Others too have left, blaming the ‘influence’ of Fawcett.
In recent times with Fawcett based at Dumfries House, the Palladian masterpiece the prince saved for the nation, his authority over day-to-day royal matters had diminished while his relationship with the prince became even more entrenched.
But as unsavoury allegation followed allegation over the cash-for-honours affair and Fawcett’s position unravelled, the prince accepted his wife’s shrewd advice.
rince Charles and Camilla Duchess of Cornwall visit Duchy Of Cornwall Nursery, Lostwithiel, in July this year.
A trusted former confidante of the prince was despatched to visit Fawcett, who has a comfortable semi-detached home in Hampton, Middlesex.
Royal officials insist it was Fawcett’s decision ‘and his decision alone’ to resign.

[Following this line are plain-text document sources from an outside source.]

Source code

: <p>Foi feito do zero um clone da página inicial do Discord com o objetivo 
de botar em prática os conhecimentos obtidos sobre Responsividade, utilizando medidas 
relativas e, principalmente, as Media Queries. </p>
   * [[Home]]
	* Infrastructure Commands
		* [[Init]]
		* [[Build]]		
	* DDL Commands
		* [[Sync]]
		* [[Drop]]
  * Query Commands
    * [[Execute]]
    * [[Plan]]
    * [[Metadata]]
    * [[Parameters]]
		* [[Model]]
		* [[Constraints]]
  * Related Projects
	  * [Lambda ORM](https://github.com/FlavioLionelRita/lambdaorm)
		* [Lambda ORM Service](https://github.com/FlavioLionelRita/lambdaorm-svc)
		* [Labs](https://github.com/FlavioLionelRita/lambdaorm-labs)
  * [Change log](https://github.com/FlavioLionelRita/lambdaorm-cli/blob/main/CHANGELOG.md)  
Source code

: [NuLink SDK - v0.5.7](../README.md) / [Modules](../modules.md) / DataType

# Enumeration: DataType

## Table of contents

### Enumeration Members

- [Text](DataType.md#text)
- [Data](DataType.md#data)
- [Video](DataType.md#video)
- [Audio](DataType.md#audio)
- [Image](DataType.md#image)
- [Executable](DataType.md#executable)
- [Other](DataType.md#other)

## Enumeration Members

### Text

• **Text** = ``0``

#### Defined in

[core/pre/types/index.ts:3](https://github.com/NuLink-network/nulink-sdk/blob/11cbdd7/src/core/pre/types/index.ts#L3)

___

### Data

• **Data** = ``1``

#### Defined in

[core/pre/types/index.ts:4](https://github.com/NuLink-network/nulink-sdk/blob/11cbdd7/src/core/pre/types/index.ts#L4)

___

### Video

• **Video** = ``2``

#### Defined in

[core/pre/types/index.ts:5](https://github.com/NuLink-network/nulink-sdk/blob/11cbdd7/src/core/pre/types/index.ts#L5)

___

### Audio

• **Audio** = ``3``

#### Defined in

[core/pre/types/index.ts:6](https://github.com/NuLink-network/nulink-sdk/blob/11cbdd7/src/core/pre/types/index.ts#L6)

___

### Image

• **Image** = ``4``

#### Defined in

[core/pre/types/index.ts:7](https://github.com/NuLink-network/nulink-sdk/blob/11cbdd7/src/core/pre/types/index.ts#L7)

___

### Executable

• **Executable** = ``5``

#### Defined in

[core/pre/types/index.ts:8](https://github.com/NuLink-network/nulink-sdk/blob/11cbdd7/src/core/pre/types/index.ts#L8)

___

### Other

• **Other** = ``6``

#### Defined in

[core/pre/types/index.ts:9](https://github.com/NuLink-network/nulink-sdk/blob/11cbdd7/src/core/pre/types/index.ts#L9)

As for Camilla, her uncompromising stance is likely to be a taste of things to come. She has recognised that, with the Queen now 95, her husband’s smooth transition requires no more pitfalls of the kind Michael Fawcett represented.
There’s a new buzz-phrase around the couple, ‘KP’. No, not Kensington Palace but ‘King’s Path’.
Who now would bet against Camilla being crowned Queen at Charles’s side rather merely observing his coronation as the princess consort?